Jepson celebrates 25 years with men's gymnastics team

UNIVERSITY PARK, Pa. - Head coach Randy Jepson of the Penn State men's gymnastics team is celebrating his 25th anniversary of coaching the Nittany Lions this season.

In addition to being part of the coaching staff, Jepson graduated from Penn State in 1982, where he was a member of the squad and earned the position of team captain, winning All-American honors on rings.

"I've been with this university for so many years now and I couldn't image myself anywhere else," said Jepson. "It's funny I've been here so long, yet it feels like I haven't worked a day in my life-I think that's the key, if you do something you love you'll never get sick of your job."

Jepson has been able to earn National Coach of the Year in 2000, 2004 and 2007, and lead the men's gymnastic team to three national championships and three Big Ten titles.

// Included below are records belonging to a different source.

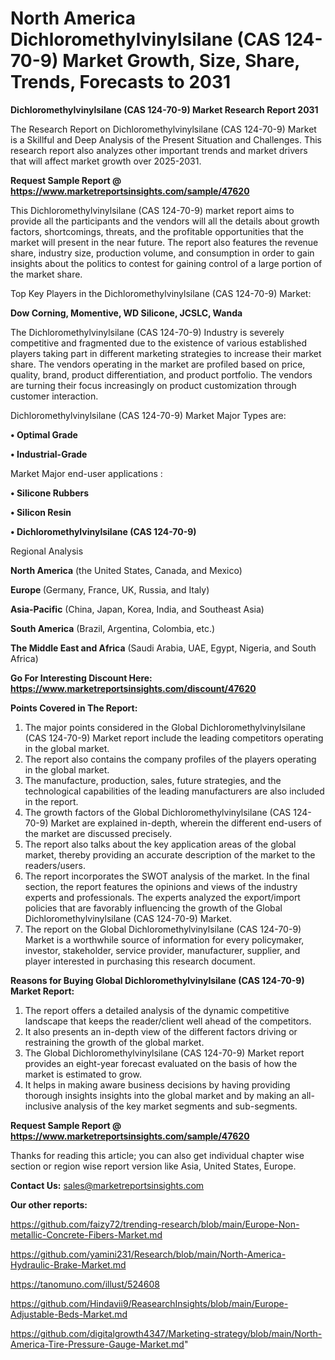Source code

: # North America Dichloromethylvinylsilane (CAS 124-70-9) Market Growth, Size, Share, Trends, Forecasts to 2031

<strong>Dichloromethylvinylsilane (CAS 124-70-9) Market Research Report 2031</strong>

The Research Report on Dichloromethylvinylsilane (CAS 124-70-9) Market is a Skillful and Deep Analysis of the Present Situation and Challenges. This research report also analyzes other important trends and market drivers that will affect market growth over 2025-2031.

<strong>Request Sample Report @ <a href=https://www.marketreportsinsights.com/sample/47620>https://www.marketreportsinsights.com/sample/47620</a></strong>

This Dichloromethylvinylsilane (CAS 124-70-9) market report aims to provide all the participants and the vendors will all the details about growth factors, shortcomings, threats, and the profitable opportunities that the market will present in the near future. The report also features the revenue share, industry size, production volume, and consumption in order to gain insights about the politics to contest for gaining control of a large portion of the market share.

Top Key Players in the Dichloromethylvinylsilane (CAS 124-70-9) Market:

<strong>Dow Corning, Momentive, WD Silicone, JCSLC, Wanda</strong>

The Dichloromethylvinylsilane (CAS 124-70-9) Industry is severely competitive and fragmented due to the existence of various established players taking part in different marketing strategies to increase their market share. The vendors operating in the market are profiled based on price, quality, brand, product differentiation, and product portfolio. The vendors are turning their focus increasingly on product customization through customer interaction.

Dichloromethylvinylsilane (CAS 124-70-9) Market Major Types are:

<strong>•  Optimal Grade

•  Industrial-Grade</strong>

Market Major end-user applications :

<strong>•  Silicone Rubbers

•  Silicon Resin

•  Dichloromethylvinylsilane (CAS 124-70-9)</strong>

Regional Analysis

</u><strong><b>North America</b></strong> (the United States, Canada, and Mexico)

<strong><b>Europe </b></strong>(Germany, France, UK, Russia, and Italy)

<strong><b>Asia-Pacific</b></strong> (China, Japan, Korea, India, and Southeast Asia)

<strong><b>South America</b></strong> (Brazil, Argentina, Colombia, etc.)

<strong><b>The Middle East and Africa</b></strong> (Saudi Arabia, UAE, Egypt, Nigeria, and South Africa)

<strong>Go For Interesting Discount Here: <a href=https://www.marketreportsinsights.com/discount/47620>https://www.marketreportsinsights.com/discount/47620</a></strong>

<strong>Points Covered in The Report:</strong>
<ol>
  <li>The major points considered in the Global Dichloromethylvinylsilane (CAS 124-70-9) Market report include the leading competitors operating in the global market.</li>
  <li>The report also contains the company profiles of the players operating in the global market.</li>
  <li>The manufacture, production, sales, future strategies, and the technological capabilities of the leading manufacturers are also included in the report.</li>
  <li>The growth factors of the Global Dichloromethylvinylsilane (CAS 124-70-9) Market are explained in-depth, wherein the different end-users of the market are discussed precisely.</li>
  <li>The report also talks about the key application areas of the global market, thereby providing an accurate description of the market to the readers/users.</li>
  <li>The report incorporates the SWOT analysis of the market. In the final section, the report features the opinions and views of the industry experts and professionals. The experts analyzed the export/import policies that are favorably influencing the growth of the Global Dichloromethylvinylsilane (CAS 124-70-9) Market.</li>
  <li>The report on the Global Dichloromethylvinylsilane (CAS 124-70-9) Market is a worthwhile source of information for every policymaker, investor, stakeholder, service provider, manufacturer, supplier, and player interested in purchasing this research document.</li>
</ol>
<strong>Reasons for Buying Global Dichloromethylvinylsilane (CAS 124-70-9) Market Report:</strong>

<ol>
  <li>The report offers a detailed analysis of the dynamic competitive landscape that keeps the reader/client well ahead of the competitors.</li>
  <li>It also presents an in-depth view of the different factors driving or restraining the growth of the global market.</li>
  <li>The Global Dichloromethylvinylsilane (CAS 124-70-9) Market report provides an eight-year forecast evaluated on the basis of how the market is estimated to grow.</li>
  <li>It helps in making aware business decisions by having providing thorough insights insights into the global market and by making an all-inclusive analysis of the key market segments and sub-segments.</li>
</ol>
<strong>Request Sample Report @ <a href=https://www.marketreportsinsights.com/sample/47620>https://www.marketreportsinsights.com/sample/47620</a></strong>


Thanks for reading this article; you can also get individual chapter wise section or region wise report version like Asia, United States, Europe.

<strong>Contact Us:</strong>
sales@marketreportsinsights.com

<strong>Our other reports:</strong>

<a href=https://github.com/faizy72/trending-research/blob/main/Europe-Non-metallic-Concrete-Fibers-Market.md>https://github.com/faizy72/trending-research/blob/main/Europe-Non-metallic-Concrete-Fibers-Market.md</a>

<a href=https://github.com/yamini231/Research/blob/main/North-America-Hydraulic-Brake-Market.md>https://github.com/yamini231/Research/blob/main/North-America-Hydraulic-Brake-Market.md</a>

<a href=https://tanomuno.com/illust/524608>https://tanomuno.com/illust/524608</a>

<a href=https://github.com/Hindavii9/ReasearchInsights/blob/main/Europe-Adjustable-Beds-Market.md>https://github.com/Hindavii9/ReasearchInsights/blob/main/Europe-Adjustable-Beds-Market.md</a>

<a href=https://github.com/digitalgrowth4347/Marketing-strategy/blob/main/North-America-Tire-Pressure-Gauge-Market.md>https://github.com/digitalgrowth4347/Marketing-strategy/blob/main/North-America-Tire-Pressure-Gauge-Market.md</a>"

Many boosters that have been with the program recognize Jepson for the way he preserves the honorable heritage of Penn State's gymnastics, while always finding ways to improve the program.

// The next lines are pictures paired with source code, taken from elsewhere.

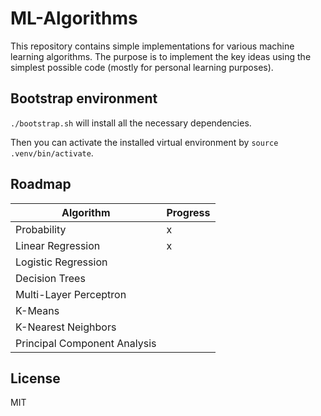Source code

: # ML-Algorithms

This repository contains simple implementations for various machine learning algorithms.
The purpose is to implement the key ideas using the simplest possible code (mostly for personal learning purposes).

## Bootstrap environment
`./bootstrap.sh` will install all the necessary dependencies.

Then you can activate the installed virtual environment by `source .venv/bin/activate`.

## Roadmap

| Algorithm    | Progress |
| -------- | ------- |
| Probability |  x  |
| Linear Regression  |  x  |
| Logistic Regression |      |
| Decision Trees    |     |
| Multi-Layer Perceptron    |     |
| K-Means    |     |
| K-Nearest Neighbors    |     |
| Principal Component Analysis    |     |



## License
MIT
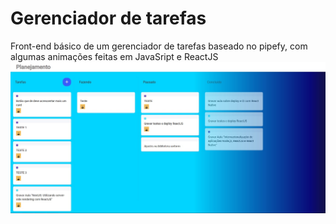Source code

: # Gerenciador de tarefas
Front-end básico de um gerenciador de tarefas baseado no pipefy, com algumas animações feitas em JavaSript e ReactJS
<img src="planejamento.jpg" />
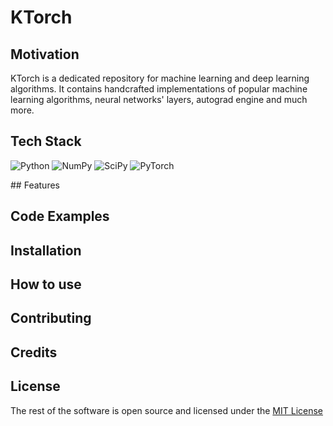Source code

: # KTorch
## Motivation

KTorch is a dedicated repository for machine learning and deep learning algorithms. It contains handcrafted implementations of popular machine learning algorithms, neural networks' layers, autograd engine and much more.

## Tech Stack
<div align="center>
  
[![Python](https://img.shields.io/badge/python-3670A0?style=for-the-badge&logo=python&logoColor=ffdd54)](https://www.python.org/)
![NumPy](https://img.shields.io/badge/numpy-%23013243.svg?style=for-the-badge&logo=numpy&logoColor=white)
![SciPy](https://img.shields.io/badge/SciPy-%230C55A5.svg?style=for-the-badge&logo=scipy&logoColor=%white)
![PyTorch](https://img.shields.io/badge/PyTorch-%23EE4C2C.svg?style=for-the-badge&logo=PyTorch&logoColor=white)
  
</div>
## Features

## Code Examples

## Installation

## How to use

## Contributing

## Credits

## License
The rest of the software is open source and licensed under the [MIT License](https://opensource.org/license/mit/)
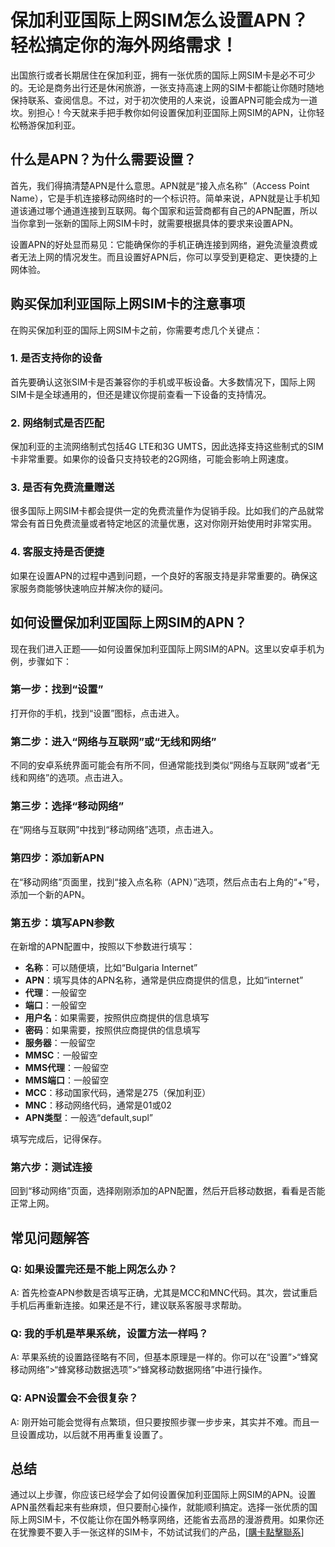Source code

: # 保加利亚国际上网SIM怎么设置APN？轻松搞定你的海外网络需求！

出国旅行或者长期居住在保加利亚，拥有一张优质的国际上网SIM卡是必不可少的。无论是商务出行还是休闲旅游，一张支持高速上网的SIM卡都能让你随时随地保持联系、查阅信息。不过，对于初次使用的人来说，设置APN可能会成为一道坎。别担心！今天就来手把手教你如何设置保加利亚国际上网SIM的APN，让你轻松畅游保加利亚。

## 什么是APN？为什么需要设置？

首先，我们得搞清楚APN是什么意思。APN就是“接入点名称”（Access Point Name），它是手机连接移动网络时的一个标识符。简单来说，APN就是让手机知道该通过哪个通道连接到互联网。每个国家和运营商都有自己的APN配置，所以当你拿到一张新的国际上网SIM卡时，就需要根据具体的要求来设置APN。

设置APN的好处显而易见：它能确保你的手机正确连接到网络，避免流量浪费或者无法上网的情况发生。而且设置好APN后，你可以享受到更稳定、更快捷的上网体验。

## 购买保加利亚国际上网SIM卡的注意事项

在购买保加利亚的国际上网SIM卡之前，你需要考虑几个关键点：

### 1. 是否支持你的设备
首先要确认这张SIM卡是否兼容你的手机或平板设备。大多数情况下，国际上网SIM卡是全球通用的，但还是建议你提前查看一下设备的支持情况。

### 2. 网络制式是否匹配
保加利亚的主流网络制式包括4G LTE和3G UMTS，因此选择支持这些制式的SIM卡非常重要。如果你的设备只支持较老的2G网络，可能会影响上网速度。

### 3. 是否有免费流量赠送
很多国际上网SIM卡都会提供一定的免费流量作为促销手段。比如我们的产品就常常会有首日免费流量或者特定地区的流量优惠，这对你刚开始使用时非常实用。

### 4. 客服支持是否便捷
如果在设置APN的过程中遇到问题，一个良好的客服支持是非常重要的。确保这家服务商能够快速响应并解决你的疑问。

## 如何设置保加利亚国际上网SIM的APN？

现在我们进入正题——如何设置保加利亚国际上网SIM的APN。这里以安卓手机为例，步骤如下：

### 第一步：找到“设置”
打开你的手机，找到“设置”图标，点击进入。

### 第二步：进入“网络与互联网”或“无线和网络”
不同的安卓系统界面可能会有所不同，但通常能找到类似“网络与互联网”或者“无线和网络”的选项。点击进入。

### 第三步：选择“移动网络”
在“网络与互联网”中找到“移动网络”选项，点击进入。

### 第四步：添加新APN
在“移动网络”页面里，找到“接入点名称（APN）”选项，然后点击右上角的“+”号，添加一个新的APN。

### 第五步：填写APN参数
在新增的APN配置中，按照以下参数进行填写：
- **名称**：可以随便填，比如“Bulgaria Internet”
- **APN**：填写具体的APN名称，通常是供应商提供的信息，比如“internet”
- **代理**：一般留空
- **端口**：一般留空
- **用户名**：如果需要，按照供应商提供的信息填写
- **密码**：如果需要，按照供应商提供的信息填写
- **服务器**：一般留空
- **MMSC**：一般留空
- **MMS代理**：一般留空
- **MMS端口**：一般留空
- **MCC**：移动国家代码，通常是275（保加利亚）
- **MNC**：移动网络代码，通常是01或02
- **APN类型**：一般选“default,supl”

填写完成后，记得保存。

### 第六步：测试连接
回到“移动网络”页面，选择刚刚添加的APN配置，然后开启移动数据，看看是否能正常上网。

## 常见问题解答

### Q: 如果设置完还是不能上网怎么办？
A: 首先检查APN参数是否填写正确，尤其是MCC和MNC代码。其次，尝试重启手机后再重新连接。如果还是不行，建议联系客服寻求帮助。

### Q: 我的手机是苹果系统，设置方法一样吗？
A: 苹果系统的设置路径略有不同，但基本原理是一样的。你可以在“设置”>“蜂窝移动网络”>“蜂窝移动数据选项”>“蜂窝移动数据网络”中进行操作。

### Q: APN设置会不会很复杂？
A: 刚开始可能会觉得有点繁琐，但只要按照步骤一步步来，其实并不难。而且一旦设置成功，以后就不用再重复设置了。

## 总结

通过以上步骤，你应该已经学会了如何设置保加利亚国际上网SIM的APN。设置APN虽然看起来有些麻烦，但只要耐心操作，就能顺利搞定。选择一张优质的国际上网SIM卡，不仅能让你在国外畅享网络，还能省去高昂的漫游费用。如果你还在犹豫要不要入手一张这样的SIM卡，不妨试试我们的产品，[[購卡點擊聯系](https://t.me/s/esim1088)]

Jepson started his Penn State affair after transferring from the University of Oregon after the school dropped the gymnastics program.

"Ever since my first visit at this university I was overwhelmed with the positive feel and sense of community Penn State provides," said Jepson.

"When I think of Penn State, I think of family. This school provides people with such pride regardless of when you went to school here. I think it's a very powerful and unique aspect that Penn State has."

After graduation, Jepson officially joined the coaching staff in 1983, then in July 1992 he was appointed head coach.

"I'm a little seasoned now, but it's always hard to see the seniors go," said Jepson. "The best thing about coaching is watching these guys grow and mature into great gymnast but that just make's it harder to see them leave."

Jepson has groomed Olympians, Big Ten honorees and national champions.

"As a mentor, it's great to see the guys blossom into not only great gymnast but great people outside the gym," said Jepson.

"I always like to keep track of the guys whether they end up pursuing professional gymnastics or something else.  I think this sport teaches the guys a lot about hard work and dedication, even if they don't recognize it until after the program."

Jepson recognizes that although coaching is rewarding, it does come with challenges.

"Gymnastics isn't for the weak. I tell the guys all the time this sport constantly tells you that you're not good enough, it's always demanding improvement," he said.  "That also plays a role in being a gymnastics coach, I'm always trying to improve and help the guys find ways to better their routines."

Through the ups and downs, Jepson enjoys the challenges of being a gymnastics coach and strives to continue to grow the program.